Republican men are bad enough when they are on the mic, on the Congressional record. They will use thinly-veiled innuendo to viciously attack the character of whoever is testifying, and lash out at their female colleagues every chance they get. But one on one they're even worse, especially when there are no other witnesses around. Democratic men are not completely immune to such misogynistic behavior, but we police our own pretty thoroughly. AOC has the potential of being not just a firebrand, but a good leader herself, by giving others the opportunity to tell their stories:

Representative Pramila Jayapal, Democrat of Washington, recounted how a male Republican lawmaker had once lashed out at her during a debate on the House floor, sternly calling Ms. Jayapal, 54, a “young lady” and saying that she did not “know a damn thing” about what she was talking about. Ms. Jayapal did not name the lawmaker, but she was referring to Representative Don Young, Republican of Alaska, whose insults of Ms. Jayapal were captured on video in a 2017 incident that was widely reported at the time.

Representative Debbie Wasserman Schultz, Democrat of Florida and the former chairwoman of the Democratic National Committee, recounted her own experiences as a “20-something lawmaker” in Florida’s statehouse and again as a member of Congress in her 30s.

“Few women here watching have not felt a man’s bullying breath or menacing finger in our face as we were told exactly where our place was at work,” Ms. Wasserman Schultz said.

Speaker Nancy Pelosi, the most powerful woman in Washington, offered her own account: “I can tell you this firsthand, they called me names for at least 20 years of leadership. You’d say to them, ‘Do you not have a daughter? Do you not have a mother? Do you not have a sister? Do you not have a wife?’ What makes you think you can be so — and this is the word I use for them — condescending?”

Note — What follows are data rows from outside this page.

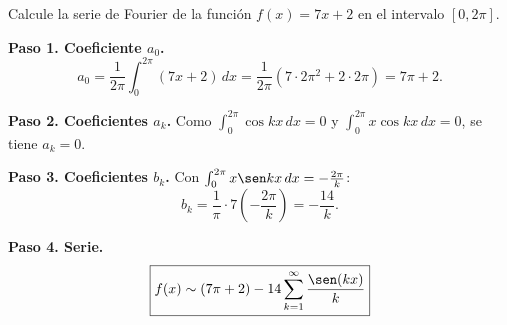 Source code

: \begin{prob}
Calcule la serie de Fourier de la función $f(x)=7x+2$ en el intervalo $[0,2\pi]$.
\begin{myproof}
\textbf{Paso 1. Coeficiente $a_0$.}
\[
a_0 = \frac{1}{2\pi}\int_0^{2\pi} (7x+2)\,dx = \frac{1}{2\pi}\left(7\cdot 2\pi^2 + 2\cdot 2\pi\right) = 7\pi + 2.
\]

\textbf{Paso 2. Coeficientes $a_k$.} Como $\int_0^{2\pi} \cos kx\,dx = 0$ y $\int_0^{2\pi} x\cos kx\,dx = 0$, se tiene $a_k = 0$.

\textbf{Paso 3. Coeficientes $b_k$.} Con $\int_0^{2\pi} x\sen kx\,dx = -\frac{2\pi}{k}$:
\[
b_k = \frac{1}{\pi}\cdot 7\left(-\frac{2\pi}{k}\right) = -\frac{14}{k}.
\]

\textbf{Paso 4. Serie.}
\[
\boxed{f(x) \sim (7\pi + 2) - 14 \sum_{k=1}^{\infty} \frac{\sen(kx)}{k}}
\]
\end{myproof}
\end{prob}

The truth is, they probably treat those family members just as badly, depending on the circumstances. Statistically speaking, home is the most dangerous place for women (and young girls). But even if it wasn't, men should not have to "envision" female family members to keep them from misbehaving towards other women. If they have to be guilt-tripped into acting right, they were not raised properly in the first place.

As for Yoho's "apology," it's not even worth the ink used to quote it:

Mr. Yoho offered some words of contrition on Wednesday for the episode, but he declined to apologize to Ms. Ocasio-Cortez for his language, denying that he had used the phrase and arguing that his passion stemmed from his concern about poverty.

A spokesman for Mr. Yoho said he used a barnyard epithet to describe her policies, not insult her.

“The offensive name-calling words attributed to me by the press were never spoken to my colleagues, and if they were construed that way, I apologize for their misunderstanding,” Mr. Yoho said on the House floor. He concluded, “I cannot apologize for my passion or for loving my god, my family and my country.”

Honestly, Steny Hoyer needs to retire if he (originally) thought that was a sufficient apology. It's not only insincere, it's an outright lie. He was most certainly speaking directly to AOC when he said it, and I'm glad she decided to not let him weasel out of it.